Re: What is more "usual": creating webservice from existing java class or starting from WSDL definition ?

From:
Lew <lew@lewscanon.com>
Newsgroups:
comp.lang.java.help
Date:
Fri, 25 Jan 2008 09:36:44 -0500
Message-ID:
<xImdncjlmrlgbgTanZ2dnUVZ_vOlnZ2d@comcast.com>
Jason Stacy wrote:

As well known one can start to create WebServices by two ways:

1.) create a WSDL from an existing java class (with webservice annotations)
or
2.) Create a java class source skeleton from an existing WSDL definition file.

Which approach is more usual?


Does usual == correct?

If webservice projects are started in real world which is preferable ?


If cabinetry projects are started in the real world, which is preferable, to
have a set of plans by which to build the cabinets, or to develop plans based
on actual cabinets one has built before?

There is a time in the development of a WSDL, like any other programming
artifact, where its expression is informed by prototypes and iterative
re-evaluation of successive versions.

Once the WSDL is published it represents a contract that a web service must
follow.
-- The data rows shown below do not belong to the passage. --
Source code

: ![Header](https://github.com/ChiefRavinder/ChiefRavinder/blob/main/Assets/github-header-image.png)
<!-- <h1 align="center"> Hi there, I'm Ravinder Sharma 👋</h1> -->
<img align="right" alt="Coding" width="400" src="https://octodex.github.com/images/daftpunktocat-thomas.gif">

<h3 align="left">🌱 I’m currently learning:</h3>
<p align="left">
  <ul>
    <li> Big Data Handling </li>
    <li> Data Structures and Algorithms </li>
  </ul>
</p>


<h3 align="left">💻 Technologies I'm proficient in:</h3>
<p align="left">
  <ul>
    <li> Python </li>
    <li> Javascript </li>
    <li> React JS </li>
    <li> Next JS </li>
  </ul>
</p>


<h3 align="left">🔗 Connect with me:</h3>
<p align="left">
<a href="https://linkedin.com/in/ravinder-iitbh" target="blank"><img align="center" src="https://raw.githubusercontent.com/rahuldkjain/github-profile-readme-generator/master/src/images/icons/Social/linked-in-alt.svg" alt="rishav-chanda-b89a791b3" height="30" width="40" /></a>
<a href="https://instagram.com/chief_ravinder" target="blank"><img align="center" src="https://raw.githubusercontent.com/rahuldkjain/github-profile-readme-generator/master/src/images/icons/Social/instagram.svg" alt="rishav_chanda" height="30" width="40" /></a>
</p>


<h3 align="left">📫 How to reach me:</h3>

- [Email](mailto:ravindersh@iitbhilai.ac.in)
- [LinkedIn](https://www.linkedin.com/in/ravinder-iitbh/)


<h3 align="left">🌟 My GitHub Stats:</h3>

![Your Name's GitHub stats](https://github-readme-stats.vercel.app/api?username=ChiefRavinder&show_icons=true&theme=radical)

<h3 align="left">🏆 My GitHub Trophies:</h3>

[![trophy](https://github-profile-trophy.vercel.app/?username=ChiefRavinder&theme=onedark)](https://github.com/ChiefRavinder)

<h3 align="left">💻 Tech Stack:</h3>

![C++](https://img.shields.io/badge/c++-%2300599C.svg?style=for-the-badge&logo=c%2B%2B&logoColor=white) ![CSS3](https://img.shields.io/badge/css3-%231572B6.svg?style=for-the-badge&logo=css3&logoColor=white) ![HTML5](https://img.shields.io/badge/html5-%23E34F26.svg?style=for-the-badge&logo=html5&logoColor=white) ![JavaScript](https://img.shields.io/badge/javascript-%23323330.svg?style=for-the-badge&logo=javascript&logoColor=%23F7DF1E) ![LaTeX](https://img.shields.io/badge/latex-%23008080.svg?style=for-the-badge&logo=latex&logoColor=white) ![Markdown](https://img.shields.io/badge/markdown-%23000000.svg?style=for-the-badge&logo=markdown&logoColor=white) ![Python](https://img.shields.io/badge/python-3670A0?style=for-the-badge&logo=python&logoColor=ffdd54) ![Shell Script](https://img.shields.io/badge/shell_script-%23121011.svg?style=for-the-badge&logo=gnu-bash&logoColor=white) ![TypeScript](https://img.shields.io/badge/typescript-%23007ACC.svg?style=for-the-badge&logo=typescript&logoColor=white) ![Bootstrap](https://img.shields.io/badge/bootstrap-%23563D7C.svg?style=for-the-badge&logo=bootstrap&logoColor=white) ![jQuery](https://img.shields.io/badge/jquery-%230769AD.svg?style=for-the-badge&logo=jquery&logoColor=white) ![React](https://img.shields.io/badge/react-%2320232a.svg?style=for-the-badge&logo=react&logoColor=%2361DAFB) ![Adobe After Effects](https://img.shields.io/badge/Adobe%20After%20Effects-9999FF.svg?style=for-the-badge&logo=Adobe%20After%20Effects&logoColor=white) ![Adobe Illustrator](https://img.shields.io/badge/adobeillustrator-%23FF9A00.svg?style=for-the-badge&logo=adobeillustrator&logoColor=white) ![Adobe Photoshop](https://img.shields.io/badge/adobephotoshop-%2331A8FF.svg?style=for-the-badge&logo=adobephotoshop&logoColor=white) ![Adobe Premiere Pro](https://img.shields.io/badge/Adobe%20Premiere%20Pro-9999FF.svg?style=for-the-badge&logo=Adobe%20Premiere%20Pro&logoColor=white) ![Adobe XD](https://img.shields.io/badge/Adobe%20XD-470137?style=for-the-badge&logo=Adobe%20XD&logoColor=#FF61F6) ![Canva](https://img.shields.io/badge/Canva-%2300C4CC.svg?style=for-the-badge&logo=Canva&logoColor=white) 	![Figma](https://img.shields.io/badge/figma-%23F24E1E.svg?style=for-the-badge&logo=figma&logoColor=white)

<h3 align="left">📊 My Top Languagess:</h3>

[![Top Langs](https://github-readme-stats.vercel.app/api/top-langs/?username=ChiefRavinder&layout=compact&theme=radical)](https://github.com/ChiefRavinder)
So must its clients. Services and their clients will be generated in
accordance with that WSDL thenceforth.

Future generations of the WSDL will be different WSDLs. Backward
compatibility is less achievable, if ever, in the WSDL-web-service world.

Summary: WSDLs might come from annotated classes initially. Classes come
from WSDLs operationally.

Is there a web page which discusses the pros and cons of the two ways ?


GIYF. But there really aren't "pros and cons" as if the different approaches
were somehow contradictory. They're complementary, intended for different
phases of the service's life and different purposes within it.